Data to examine -
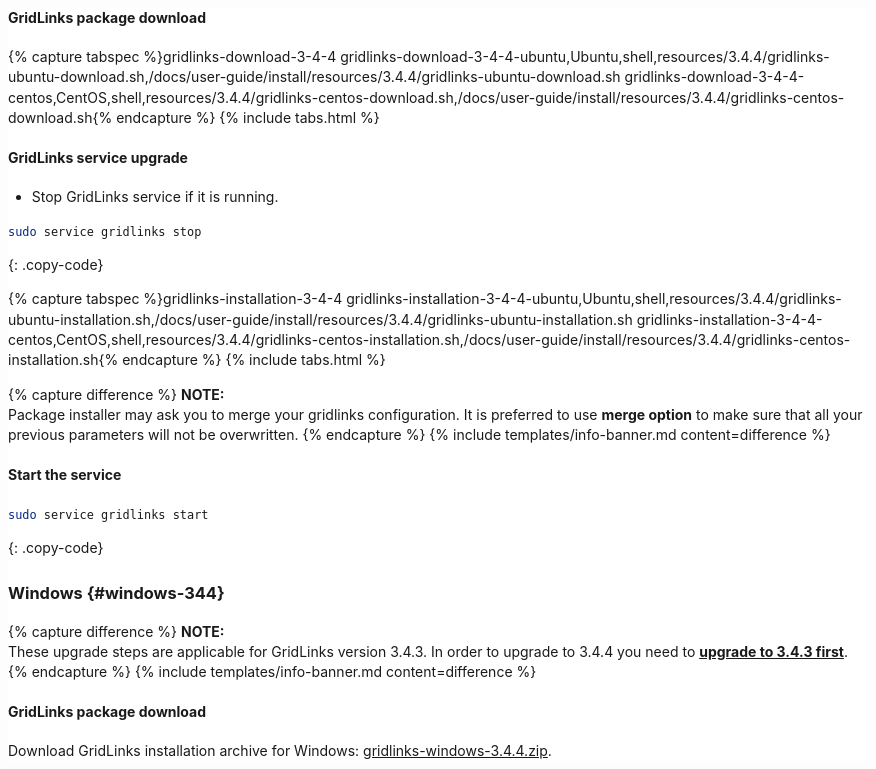 #### GridLinks package download

{% capture tabspec %}gridlinks-download-3-4-4
gridlinks-download-3-4-4-ubuntu,Ubuntu,shell,resources/3.4.4/gridlinks-ubuntu-download.sh,/docs/user-guide/install/resources/3.4.4/gridlinks-ubuntu-download.sh
gridlinks-download-3-4-4-centos,CentOS,shell,resources/3.4.4/gridlinks-centos-download.sh,/docs/user-guide/install/resources/3.4.4/gridlinks-centos-download.sh{% endcapture %}
{% include tabs.html %}

#### GridLinks service upgrade

* Stop GridLinks service if it is running.

```bash
sudo service gridlinks stop
```
{: .copy-code}

{% capture tabspec %}gridlinks-installation-3-4-4
gridlinks-installation-3-4-4-ubuntu,Ubuntu,shell,resources/3.4.4/gridlinks-ubuntu-installation.sh,/docs/user-guide/install/resources/3.4.4/gridlinks-ubuntu-installation.sh
gridlinks-installation-3-4-4-centos,CentOS,shell,resources/3.4.4/gridlinks-centos-installation.sh,/docs/user-guide/install/resources/3.4.4/gridlinks-centos-installation.sh{% endcapture %}
{% include tabs.html %}

{% capture difference %}
**NOTE:**
<br>
Package installer may ask you to merge your gridlinks configuration. It is preferred to use **merge option** to make sure that all your previous parameters will not be overwritten.
{% endcapture %}
{% include templates/info-banner.md content=difference %}

#### Start the service

```bash
sudo service gridlinks start
```
{: .copy-code}

### Windows {#windows-344}

{% capture difference %}
**NOTE:**
<br>
These upgrade steps are applicable for GridLinks version 3.4.3. In order to upgrade to 3.4.4 you need to [**upgrade to 3.4.3 first**](/docs/user-guide/install/upgrade-instructions/#windows-343).
{% endcapture %}
{% include templates/info-banner.md content=difference %}

#### GridLinks package download

Download GridLinks installation archive for Windows: [gridlinks-windows-3.4.4.zip](https://github.com/gridlinks/gridlinks/releases/download/v3.4.4/gridlinks-windows-3.4.4.zip).
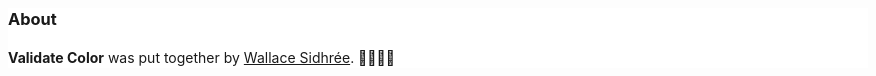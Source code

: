 ### About

**Validate Color** was put together by [Wallace Sidhrée][1]. 👨‍💻🇳🇴

[1]: http://sidhree.com/
[2]: https://facebook.github.io/create-react-app/
[3]: https://github.com/dreamyguy/validate-color/blob/master/src/validate-color/index.js
[4]: https://jestjs.io/
[5]: https://babeljs.io/
[6]: https://www.npmjs.com/package/validate-color
[7]: https://dreamyguy.github.io/validate-color/
[8]: https://travis-ci.com/dreamyguy/validate-color
[9]: https://drafts.csswg.org/css-color/
[10]: https://lea.verou.me/2020/04/lch-colors-in-css-what-why-and-how/
[11]: https://css.land/lch/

What you need to do -
Repeat the data exactly as given. Keep every picture out of the copy.

Answer for the task -
 #### GridLinks package download

{% capture tabspec %}gridlinks-download-3-4-4
gridlinks-download-3-4-4-ubuntu,Ubuntu,shell,resources/3.4.4/gridlinks-ubuntu-download.sh,/docs/user-guide/install/resources/3.4.4/gridlinks-ubuntu-download.sh
gridlinks-download-3-4-4-centos,CentOS,shell,resources/3.4.4/gridlinks-centos-download.sh,/docs/user-guide/install/resources/3.4.4/gridlinks-centos-download.sh{% endcapture %}
{% include tabs.html %}

#### GridLinks service upgrade

* Stop GridLinks service if it is running.

```bash
sudo service gridlinks stop
```
{: .copy-code}

{% capture tabspec %}gridlinks-installation-3-4-4
gridlinks-installation-3-4-4-ubuntu,Ubuntu,shell,resources/3.4.4/gridlinks-ubuntu-installation.sh,/docs/user-guide/install/resources/3.4.4/gridlinks-ubuntu-installation.sh
gridlinks-installation-3-4-4-centos,CentOS,shell,resources/3.4.4/gridlinks-centos-installation.sh,/docs/user-guide/install/resources/3.4.4/gridlinks-centos-installation.sh{% endcapture %}
{% include tabs.html %}

{% capture difference %}
**NOTE:**
<br>
Package installer may ask you to merge your gridlinks configuration. It is preferred to use **merge option** to make sure that all your previous parameters will not be overwritten.
{% endcapture %}
{% include templates/info-banner.md content=difference %}

#### Start the service

```bash
sudo service gridlinks start
```
{: .copy-code}

### Windows {#windows-344}

{% capture difference %}
**NOTE:**
<br>
These upgrade steps are applicable for GridLinks version 3.4.3. In order to upgrade to 3.4.4 you need to [**upgrade to 3.4.3 first**](/docs/user-guide/install/upgrade-instructions/#windows-343).
{% endcapture %}
{% include templates/info-banner.md content=difference %}

#### GridLinks package download

Download GridLinks installation archive for Windows: [gridlinks-windows-3.4.4.zip](https://github.com/gridlinks/gridlinks/releases/download/v3.4.4/gridlinks-windows-3.4.4.zip).
Source code

: ### About

**Validate Color** was put together by [Wallace Sidhrée][1]. 👨‍💻🇳🇴

[1]: http://sidhree.com/
[2]: https://facebook.github.io/create-react-app/
[3]: https://github.com/dreamyguy/validate-color/blob/master/src/validate-color/index.js
[4]: https://jestjs.io/
[5]: https://babeljs.io/
[6]: https://www.npmjs.com/package/validate-color
[7]: https://dreamyguy.github.io/validate-color/
[8]: https://travis-ci.com/dreamyguy/validate-color
[9]: https://drafts.csswg.org/css-color/
[10]: https://lea.verou.me/2020/04/lch-colors-in-css-what-why-and-how/
[11]: https://css.land/lch/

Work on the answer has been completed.